In the records below, find each line that holds "sich" and return it.

===== Study material =====

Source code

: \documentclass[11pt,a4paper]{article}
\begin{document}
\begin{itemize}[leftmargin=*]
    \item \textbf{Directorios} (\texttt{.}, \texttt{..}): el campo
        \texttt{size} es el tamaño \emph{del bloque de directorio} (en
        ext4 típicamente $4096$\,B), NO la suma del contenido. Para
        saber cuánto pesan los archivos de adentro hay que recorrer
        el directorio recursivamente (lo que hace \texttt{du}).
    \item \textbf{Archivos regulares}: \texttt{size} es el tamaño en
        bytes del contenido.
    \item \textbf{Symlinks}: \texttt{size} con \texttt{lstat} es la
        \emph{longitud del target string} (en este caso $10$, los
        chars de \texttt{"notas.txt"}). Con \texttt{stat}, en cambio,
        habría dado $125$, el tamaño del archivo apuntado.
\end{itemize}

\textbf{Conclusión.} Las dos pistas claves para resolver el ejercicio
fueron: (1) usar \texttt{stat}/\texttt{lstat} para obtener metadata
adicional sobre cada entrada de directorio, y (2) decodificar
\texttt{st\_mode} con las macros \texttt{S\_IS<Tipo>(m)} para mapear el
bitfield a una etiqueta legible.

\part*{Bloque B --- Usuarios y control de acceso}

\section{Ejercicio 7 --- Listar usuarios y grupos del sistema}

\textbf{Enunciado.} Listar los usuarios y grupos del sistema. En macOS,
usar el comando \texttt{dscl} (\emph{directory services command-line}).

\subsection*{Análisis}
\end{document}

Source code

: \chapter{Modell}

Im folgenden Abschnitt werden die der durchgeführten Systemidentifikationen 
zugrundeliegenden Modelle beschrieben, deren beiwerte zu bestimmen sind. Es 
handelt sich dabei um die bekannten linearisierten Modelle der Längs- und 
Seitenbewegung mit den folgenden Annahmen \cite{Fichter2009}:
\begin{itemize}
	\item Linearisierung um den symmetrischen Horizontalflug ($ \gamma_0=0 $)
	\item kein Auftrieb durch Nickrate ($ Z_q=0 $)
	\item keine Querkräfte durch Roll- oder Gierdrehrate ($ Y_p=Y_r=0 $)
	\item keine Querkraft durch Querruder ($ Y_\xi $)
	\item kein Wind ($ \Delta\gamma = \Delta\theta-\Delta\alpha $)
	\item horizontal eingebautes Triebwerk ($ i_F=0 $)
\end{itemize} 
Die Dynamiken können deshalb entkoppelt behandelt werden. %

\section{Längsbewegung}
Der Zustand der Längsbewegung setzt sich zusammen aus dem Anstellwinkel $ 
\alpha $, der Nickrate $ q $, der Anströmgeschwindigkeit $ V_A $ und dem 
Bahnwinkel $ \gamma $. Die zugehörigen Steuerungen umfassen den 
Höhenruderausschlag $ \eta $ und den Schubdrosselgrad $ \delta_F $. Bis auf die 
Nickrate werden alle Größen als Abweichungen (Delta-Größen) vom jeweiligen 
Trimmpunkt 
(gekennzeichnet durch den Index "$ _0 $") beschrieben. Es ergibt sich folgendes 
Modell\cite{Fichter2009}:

=====

## [Solution]
handelt sich dabei um die bekannten linearisierten Modelle der Längs- und 
Der Zustand der Längsbewegung setzt sich zusammen aus dem Anstellwinkel $ 
(gekennzeichnet durch den Index "$ _0 $") beschrieben. Es ergibt sich folgendes 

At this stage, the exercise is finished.